◆ Task ◆
Beginning with the line that has "5. Oversee the", reproduce each remaining line of the data exactly, down to and including the last.

[Exercise material]

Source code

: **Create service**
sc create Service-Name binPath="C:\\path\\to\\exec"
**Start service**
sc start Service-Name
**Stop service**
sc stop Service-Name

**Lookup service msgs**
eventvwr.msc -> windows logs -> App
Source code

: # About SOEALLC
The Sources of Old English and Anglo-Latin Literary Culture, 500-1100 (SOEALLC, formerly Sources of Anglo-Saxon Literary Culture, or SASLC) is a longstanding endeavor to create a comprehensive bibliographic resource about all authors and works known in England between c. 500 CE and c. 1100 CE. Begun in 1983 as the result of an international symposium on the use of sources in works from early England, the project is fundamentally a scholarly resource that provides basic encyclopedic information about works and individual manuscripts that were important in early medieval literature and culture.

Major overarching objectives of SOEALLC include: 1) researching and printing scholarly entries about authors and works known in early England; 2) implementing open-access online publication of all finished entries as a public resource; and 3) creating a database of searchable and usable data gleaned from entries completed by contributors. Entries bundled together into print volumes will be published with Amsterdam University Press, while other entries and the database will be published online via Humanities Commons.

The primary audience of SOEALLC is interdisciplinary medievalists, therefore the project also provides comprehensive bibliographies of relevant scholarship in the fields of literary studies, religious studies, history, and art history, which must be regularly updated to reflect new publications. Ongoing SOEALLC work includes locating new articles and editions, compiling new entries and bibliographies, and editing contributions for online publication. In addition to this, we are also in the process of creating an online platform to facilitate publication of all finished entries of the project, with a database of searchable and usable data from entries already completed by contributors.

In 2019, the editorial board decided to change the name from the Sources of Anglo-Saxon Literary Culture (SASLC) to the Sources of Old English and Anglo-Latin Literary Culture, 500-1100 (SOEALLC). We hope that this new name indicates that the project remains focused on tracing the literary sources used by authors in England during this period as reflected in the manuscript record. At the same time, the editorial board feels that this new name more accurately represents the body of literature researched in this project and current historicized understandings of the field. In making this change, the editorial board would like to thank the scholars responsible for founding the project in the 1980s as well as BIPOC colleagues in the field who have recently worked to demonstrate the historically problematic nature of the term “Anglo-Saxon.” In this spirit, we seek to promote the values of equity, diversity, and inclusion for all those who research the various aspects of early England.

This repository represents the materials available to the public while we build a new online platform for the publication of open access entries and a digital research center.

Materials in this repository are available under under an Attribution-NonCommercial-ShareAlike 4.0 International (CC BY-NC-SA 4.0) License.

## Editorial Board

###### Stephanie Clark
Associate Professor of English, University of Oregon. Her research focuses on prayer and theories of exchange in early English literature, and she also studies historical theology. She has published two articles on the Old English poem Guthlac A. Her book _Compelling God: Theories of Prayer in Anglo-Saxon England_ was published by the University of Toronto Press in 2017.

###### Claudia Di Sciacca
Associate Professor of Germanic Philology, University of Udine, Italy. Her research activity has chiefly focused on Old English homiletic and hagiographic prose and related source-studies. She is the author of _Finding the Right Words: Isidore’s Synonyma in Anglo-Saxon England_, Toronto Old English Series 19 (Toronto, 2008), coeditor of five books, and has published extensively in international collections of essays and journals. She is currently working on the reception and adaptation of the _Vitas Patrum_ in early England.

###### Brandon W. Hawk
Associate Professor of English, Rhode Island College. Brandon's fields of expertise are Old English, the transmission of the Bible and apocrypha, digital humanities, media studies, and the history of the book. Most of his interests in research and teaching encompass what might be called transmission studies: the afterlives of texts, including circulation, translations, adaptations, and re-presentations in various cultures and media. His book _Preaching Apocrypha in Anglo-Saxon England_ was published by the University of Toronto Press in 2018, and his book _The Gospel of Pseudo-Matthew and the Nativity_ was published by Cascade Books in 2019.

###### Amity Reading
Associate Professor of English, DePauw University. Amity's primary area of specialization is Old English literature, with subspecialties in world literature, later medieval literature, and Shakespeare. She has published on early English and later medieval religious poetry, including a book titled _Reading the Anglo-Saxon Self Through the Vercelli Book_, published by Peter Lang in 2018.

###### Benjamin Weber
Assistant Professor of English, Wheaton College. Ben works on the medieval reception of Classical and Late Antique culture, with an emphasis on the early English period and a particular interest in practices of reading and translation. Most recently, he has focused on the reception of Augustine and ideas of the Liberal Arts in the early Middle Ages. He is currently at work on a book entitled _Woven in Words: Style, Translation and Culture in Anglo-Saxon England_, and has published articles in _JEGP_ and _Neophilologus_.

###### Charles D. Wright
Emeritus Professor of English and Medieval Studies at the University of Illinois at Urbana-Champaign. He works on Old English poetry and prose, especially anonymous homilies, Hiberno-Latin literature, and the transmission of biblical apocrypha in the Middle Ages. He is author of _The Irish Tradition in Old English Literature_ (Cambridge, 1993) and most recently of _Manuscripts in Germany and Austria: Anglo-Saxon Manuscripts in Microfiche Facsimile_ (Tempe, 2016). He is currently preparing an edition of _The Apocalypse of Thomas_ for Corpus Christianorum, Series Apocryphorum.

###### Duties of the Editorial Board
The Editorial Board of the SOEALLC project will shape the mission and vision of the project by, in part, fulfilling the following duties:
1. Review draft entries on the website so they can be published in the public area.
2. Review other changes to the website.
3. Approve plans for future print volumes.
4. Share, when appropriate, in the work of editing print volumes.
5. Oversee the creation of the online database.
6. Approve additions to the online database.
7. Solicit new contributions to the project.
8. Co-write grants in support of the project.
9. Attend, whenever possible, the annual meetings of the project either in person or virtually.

[/Exercise material]

◆ Output below ◆
5. Oversee the creation of the online database.
6. Approve additions to the online database.
7. Solicit new contributions to the project.
8. Co-write grants in support of the project.
9. Attend, whenever possible, the annual meetings of the project either in person or virtually.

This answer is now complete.